● WORK ITEM
Print every entry, word for word, and skip the images.

● THE DATA
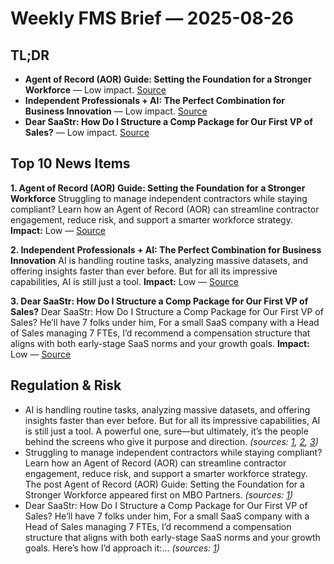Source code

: # Weekly FMS Brief — 2025-08-26

## TL;DR

- **Agent of Record (AOR) Guide: Setting the Foundation for a Stronger Workforce** — Low impact. [Source](https://www.mbopartners.com/blog/guide/agent-of-record-ungated/)
- **Independent Professionals + AI: The Perfect Combination for Business Innovation** — Low impact. [Source](https://www.mbopartners.com/blog/independent-workforce-trends/independent-professionals-ai-business-innovation/)
- **Dear SaaStr: How Do I Structure a Comp Package for Our First VP of Sales?** — Low impact. [Source](https://www.saastr.com/dear-saastr-how-do-i-structure-a-comp-package-for-our-first-vp-of-sales/)

## Top 10 News Items

**1. Agent of Record (AOR) Guide: Setting the Foundation for a Stronger Workforce**
Struggling to manage independent contractors while staying compliant? Learn how an Agent of Record (AOR) can streamline contractor engagement, reduce risk, and support a smarter workforce strategy.
**Impact:** Low — [Source](https://www.mbopartners.com/blog/guide/agent-of-record-ungated/)

**2. Independent Professionals + AI: The Perfect Combination for Business Innovation**
AI is handling routine tasks, analyzing massive datasets, and offering insights faster than ever before. But for all its impressive capabilities, AI is still just a tool.
**Impact:** Low — [Source](https://www.mbopartners.com/blog/independent-workforce-trends/independent-professionals-ai-business-innovation/)

**3. Dear SaaStr: How Do I Structure a Comp Package for Our First VP of Sales?**
Dear SaaStr: How Do I Structure a Comp Package for Our First VP of Sales? He’ll have 7 folks under him, For a small SaaS company with a Head of Sales managing 7 FTEs, I’d recommend a compensation structure that aligns with both early-stage SaaS norms and your growth goals.
**Impact:** Low — [Source](https://www.saastr.com/dear-saastr-how-do-i-structure-a-comp-package-for-our-first-vp-of-sales/)


## Regulation & Risk

- AI is handling routine tasks, analyzing massive datasets, and offering insights faster than ever before. But for all its impressive capabilities, AI is still just a tool. A powerful one, sure—but ultimately, it’s the people behind the screens who give it purpose and direction. *(sources: [1](https://www.mbopartners.com/blog/independent-workforce-trends/independent-professionals-ai-business-innovation/), [2](https://www.mbopartners.com/blog/independent-workforce-trends/common-challenges-organizations-face-when-implementing-ai-and-how-to-overcome-them/), [3](https://www.mbopartners.com/blog/how-grow-small-business/5-ways-to-use-generative-ai-for-your-small-business/))*
- Struggling to manage independent contractors while staying compliant? Learn how an Agent of Record (AOR) can streamline contractor engagement, reduce risk, and support a smarter workforce strategy. The post Agent of Record (AOR) Guide: Setting the Foundation for a Stronger Workforce appeared first on MBO Partners. *(sources: [1](https://www.mbopartners.com/blog/guide/agent-of-record-ungated/))*
- Dear SaaStr: How Do I Structure a Comp Package for Our First VP of Sales? He’ll have 7 folks under him, For a small SaaS company with a Head of Sales managing 7 FTEs, I’d recommend a compensation structure that aligns with both early-stage SaaS norms and your growth goals. Here’s how I’d approach it:... *(sources: [1](https://www.saastr.com/dear-saastr-how-do-i-structure-a-comp-package-for-our-first-vp-of-sales/))*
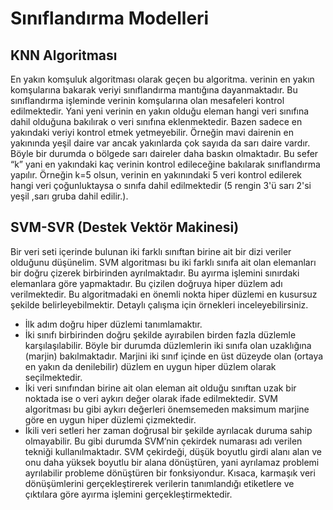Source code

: # Sınıflandırma Modelleri
## KNN Algoritması
En yakın komşuluk algoritması olarak geçen bu algoritma. verinin en yakın komşularına bakarak veriyi sınıflandırma mantığına dayanmaktadır. Bu sınıflandırma işleminde verinin komşularına olan mesafeleri kontrol edilmektedir. Yani yeni verinin en yakın olduğu eleman hangi veri sınıfına dahil olduğuna bakılırak o veri sınıfına eklenmektedir.
Bazen sadece en yakındaki veriyi kontrol etmek yetmeyebilir. Örneğin mavi dairenin en yakınında yeşil daire var ancak yakınlarda çok sayıda da sarı daire vardır. Böyle bir durumda o bölgede sarı daireler daha baskın olmaktadır. Bu sefer “k” yani en yakındaki kaç verinin kontrol edileceğine bakılarak sınıflandırma yapılır. Örneğin k=5 olsun, verinin en yakınındaki 5 veri kontrol edilerek hangi veri çoğunluktaysa o sınıfa dahil edilmektedir (5 rengin 3'ü sarı 2'si yeşil ,sarı gruba dahil edilir.).

## SVM-SVR (Destek Vektör Makinesi)
Bir veri seti içerinde bulunan iki farklı sınıftan birine ait bir dizi veriler olduğunu düşünelim. SVM algoritması bu iki farklı sınıfa ait olan elemanları bir doğru çizerek birbirinden ayrılmaktadır. Bu ayırma işlemini sınırdaki elemanlara göre yapmaktadır. Bu çizilen doğruya hiper düzlem adı verilmektedir. Bu algoritmadaki en önemli nokta hiper düzlemi en kusursuz şekilde belirleyebilmektir. Detaylı çalışma için örnekleri inceleyebilirsiniz.
- İlk adım doğru hiper düzlemi tanımlamaktır.
- İki sınıfı birbirinden doğru şekilde ayırabilen birden fazla düzlemle karşılaşılabilir. Böyle bir durumda düzlemlerin iki sınıfa olan uzaklığına (marjin) bakılmaktadır. Marjini iki sınıf içinde en üst düzeyde olan (ortaya en yakın da denilebilir) düzlem en uygun hiper düzlem olarak seçilmektedir.
- İki veri sınıfından birine ait olan eleman ait olduğu sınıftan uzak bir noktada ise o veri aykırı değer olarak ifade edilmektedir. SVM algoritması bu gibi aykırı değerleri önemsemeden maksimum marjine göre en uygun hiper düzlemi çizmektedir.
- İkili veri setleri her zaman doğrusal bir şekilde ayrılacak duruma sahip olmayabilir. Bu gibi durumda SVM’nin çekirdek numarası adı verilen tekniği kullanılmaktadır. SVM çekirdeği, düşük boyutlu girdi alanı alan ve onu daha yüksek boyutlu bir alana dönüştüren, yani ayrılamaz problemi ayrılabilir probleme dönüştüren bir fonksiyondur. Kısaca, karmaşık veri dönüşümlerini gerçekleştirerek verilerin tanımlandığı etiketlere ve çıktılara göre ayırma işlemini gerçekleştirmektedir.

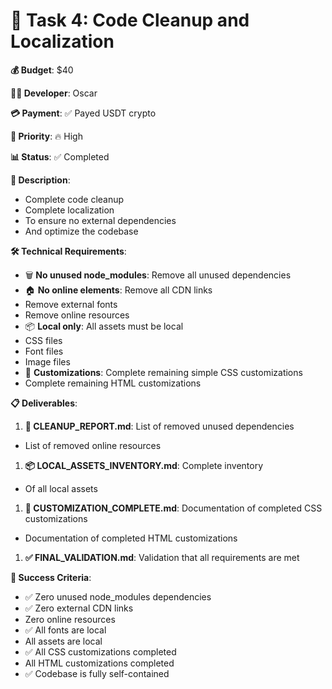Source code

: # 🧹 Task 4: Code Cleanup and Localization

**💰 Budget**: $40

**👨‍💻 Developer**: Oscar

**💳 Payment**: ✅ Payed USDT crypto

**🎯 Priority**: 🔥 High

**📊 Status**: ✅ Completed

**📖 Description**:

- Complete code cleanup
- Complete localization
- To ensure no external dependencies
- And optimize the codebase

**🛠️ Technical Requirements**:

- 🗑️ **No unused node_modules**: Remove all unused dependencies
- 🏠 **No online elements**: Remove all CDN links
- Remove external fonts
- Remove online resources
- 📦 **Local only**: All assets must be local
- CSS files
- Font files
- Image files
- 🎨 **Customizations**: Complete remaining simple CSS customizations
- Complete remaining HTML customizations

**📋 Deliverables**:

1. **🧹 CLEANUP_REPORT.md**: List of removed unused dependencies

- List of removed online resources

1. **📦 LOCAL_ASSETS_INVENTORY.md**: Complete inventory

- Of all local assets

1. **🎨 CUSTOMIZATION_COMPLETE.md**: Documentation of completed CSS customizations

- Documentation of completed HTML customizations

1. **✅ FINAL_VALIDATION.md**: Validation that all requirements are met

**🎯 Success Criteria**:

- ✅ Zero unused node_modules dependencies
- ✅ Zero external CDN links
- Zero online resources
- ✅ All fonts are local
- All assets are local
- ✅ All CSS customizations completed
- All HTML customizations completed
- ✅ Codebase is fully self-contained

● EXERCISE SOLUTION
Source code

: # Weekly FMS Brief — 2025-08-26

## TL;DR

- **Agent of Record (AOR) Guide: Setting the Foundation for a Stronger Workforce** — Low impact. [Source](https://www.mbopartners.com/blog/guide/agent-of-record-ungated/)
- **Independent Professionals + AI: The Perfect Combination for Business Innovation** — Low impact. [Source](https://www.mbopartners.com/blog/independent-workforce-trends/independent-professionals-ai-business-innovation/)
- **Dear SaaStr: How Do I Structure a Comp Package for Our First VP of Sales?** — Low impact. [Source](https://www.saastr.com/dear-saastr-how-do-i-structure-a-comp-package-for-our-first-vp-of-sales/)

## Top 10 News Items

**1. Agent of Record (AOR) Guide: Setting the Foundation for a Stronger Workforce**
Struggling to manage independent contractors while staying compliant? Learn how an Agent of Record (AOR) can streamline contractor engagement, reduce risk, and support a smarter workforce strategy.
**Impact:** Low — [Source](https://www.mbopartners.com/blog/guide/agent-of-record-ungated/)

**2. Independent Professionals + AI: The Perfect Combination for Business Innovation**
AI is handling routine tasks, analyzing massive datasets, and offering insights faster than ever before. But for all its impressive capabilities, AI is still just a tool.
**Impact:** Low — [Source](https://www.mbopartners.com/blog/independent-workforce-trends/independent-professionals-ai-business-innovation/)

**3. Dear SaaStr: How Do I Structure a Comp Package for Our First VP of Sales?**
Dear SaaStr: How Do I Structure a Comp Package for Our First VP of Sales? He’ll have 7 folks under him, For a small SaaS company with a Head of Sales managing 7 FTEs, I’d recommend a compensation structure that aligns with both early-stage SaaS norms and your growth goals.
**Impact:** Low — [Source](https://www.saastr.com/dear-saastr-how-do-i-structure-a-comp-package-for-our-first-vp-of-sales/)


## Regulation & Risk

- AI is handling routine tasks, analyzing massive datasets, and offering insights faster than ever before. But for all its impressive capabilities, AI is still just a tool. A powerful one, sure—but ultimately, it’s the people behind the screens who give it purpose and direction. *(sources: [1](https://www.mbopartners.com/blog/independent-workforce-trends/independent-professionals-ai-business-innovation/), [2](https://www.mbopartners.com/blog/independent-workforce-trends/common-challenges-organizations-face-when-implementing-ai-and-how-to-overcome-them/), [3](https://www.mbopartners.com/blog/how-grow-small-business/5-ways-to-use-generative-ai-for-your-small-business/))*
- Struggling to manage independent contractors while staying compliant? Learn how an Agent of Record (AOR) can streamline contractor engagement, reduce risk, and support a smarter workforce strategy. The post Agent of Record (AOR) Guide: Setting the Foundation for a Stronger Workforce appeared first on MBO Partners. *(sources: [1](https://www.mbopartners.com/blog/guide/agent-of-record-ungated/))*
- Dear SaaStr: How Do I Structure a Comp Package for Our First VP of Sales? He’ll have 7 folks under him, For a small SaaS company with a Head of Sales managing 7 FTEs, I’d recommend a compensation structure that aligns with both early-stage SaaS norms and your growth goals. Here’s how I’d approach it:... *(sources: [1](https://www.saastr.com/dear-saastr-how-do-i-structure-a-comp-package-for-our-first-vp-of-sales/))*
Source code

: # Sınıflandırma Modelleri
## KNN Algoritması
En yakın komşuluk algoritması olarak geçen bu algoritma. verinin en yakın komşularına bakarak veriyi sınıflandırma mantığına dayanmaktadır. Bu sınıflandırma işleminde verinin komşularına olan mesafeleri kontrol edilmektedir. Yani yeni verinin en yakın olduğu eleman hangi veri sınıfına dahil olduğuna bakılırak o veri sınıfına eklenmektedir.
Bazen sadece en yakındaki veriyi kontrol etmek yetmeyebilir. Örneğin mavi dairenin en yakınında yeşil daire var ancak yakınlarda çok sayıda da sarı daire vardır. Böyle bir durumda o bölgede sarı daireler daha baskın olmaktadır. Bu sefer “k” yani en yakındaki kaç verinin kontrol edileceğine bakılarak sınıflandırma yapılır. Örneğin k=5 olsun, verinin en yakınındaki 5 veri kontrol edilerek hangi veri çoğunluktaysa o sınıfa dahil edilmektedir (5 rengin 3'ü sarı 2'si yeşil ,sarı gruba dahil edilir.).

## SVM-SVR (Destek Vektör Makinesi)
Bir veri seti içerinde bulunan iki farklı sınıftan birine ait bir dizi veriler olduğunu düşünelim. SVM algoritması bu iki farklı sınıfa ait olan elemanları bir doğru çizerek birbirinden ayrılmaktadır. Bu ayırma işlemini sınırdaki elemanlara göre yapmaktadır. Bu çizilen doğruya hiper düzlem adı verilmektedir. Bu algoritmadaki en önemli nokta hiper düzlemi en kusursuz şekilde belirleyebilmektir. Detaylı çalışma için örnekleri inceleyebilirsiniz.
- İlk adım doğru hiper düzlemi tanımlamaktır.
- İki sınıfı birbirinden doğru şekilde ayırabilen birden fazla düzlemle karşılaşılabilir. Böyle bir durumda düzlemlerin iki sınıfa olan uzaklığına (marjin) bakılmaktadır. Marjini iki sınıf içinde en üst düzeyde olan (ortaya en yakın da denilebilir) düzlem en uygun hiper düzlem olarak seçilmektedir.
- İki veri sınıfından birine ait olan eleman ait olduğu sınıftan uzak bir noktada ise o veri aykırı değer olarak ifade edilmektedir. SVM algoritması bu gibi aykırı değerleri önemsemeden maksimum marjine göre en uygun hiper düzlemi çizmektedir.
- İkili veri setleri her zaman doğrusal bir şekilde ayrılacak duruma sahip olmayabilir. Bu gibi durumda SVM’nin çekirdek numarası adı verilen tekniği kullanılmaktadır. SVM çekirdeği, düşük boyutlu girdi alanı alan ve onu daha yüksek boyutlu bir alana dönüştüren, yani ayrılamaz problemi ayrılabilir probleme dönüştüren bir fonksiyondur. Kısaca, karmaşık veri dönüşümlerini gerçekleştirerek verilerin tanımlandığı etiketlere ve çıktılara göre ayırma işlemini gerçekleştirmektedir.

Source code

: # 🧹 Task 4: Code Cleanup and Localization

**💰 Budget**: $40

**👨‍💻 Developer**: Oscar

**💳 Payment**: ✅ Payed USDT crypto

**🎯 Priority**: 🔥 High

**📊 Status**: ✅ Completed

**📖 Description**:

- Complete code cleanup
- Complete localization
- To ensure no external dependencies
- And optimize the codebase

**🛠️ Technical Requirements**:

- 🗑️ **No unused node_modules**: Remove all unused dependencies
- 🏠 **No online elements**: Remove all CDN links
- Remove external fonts
- Remove online resources
- 📦 **Local only**: All assets must be local
- CSS files
- Font files
- Image files
- 🎨 **Customizations**: Complete remaining simple CSS customizations
- Complete remaining HTML customizations

**📋 Deliverables**:

1. **🧹 CLEANUP_REPORT.md**: List of removed unused dependencies

- List of removed online resources

1. **📦 LOCAL_ASSETS_INVENTORY.md**: Complete inventory

- Of all local assets

1. **🎨 CUSTOMIZATION_COMPLETE.md**: Documentation of completed CSS customizations

- Documentation of completed HTML customizations

1. **✅ FINAL_VALIDATION.md**: Validation that all requirements are met

**🎯 Success Criteria**:

- ✅ Zero unused node_modules dependencies
- ✅ Zero external CDN links
- Zero online resources
- ✅ All fonts are local
- All assets are local
- ✅ All CSS customizations completed
- All HTML customizations completed
- ✅ Codebase is fully self-contained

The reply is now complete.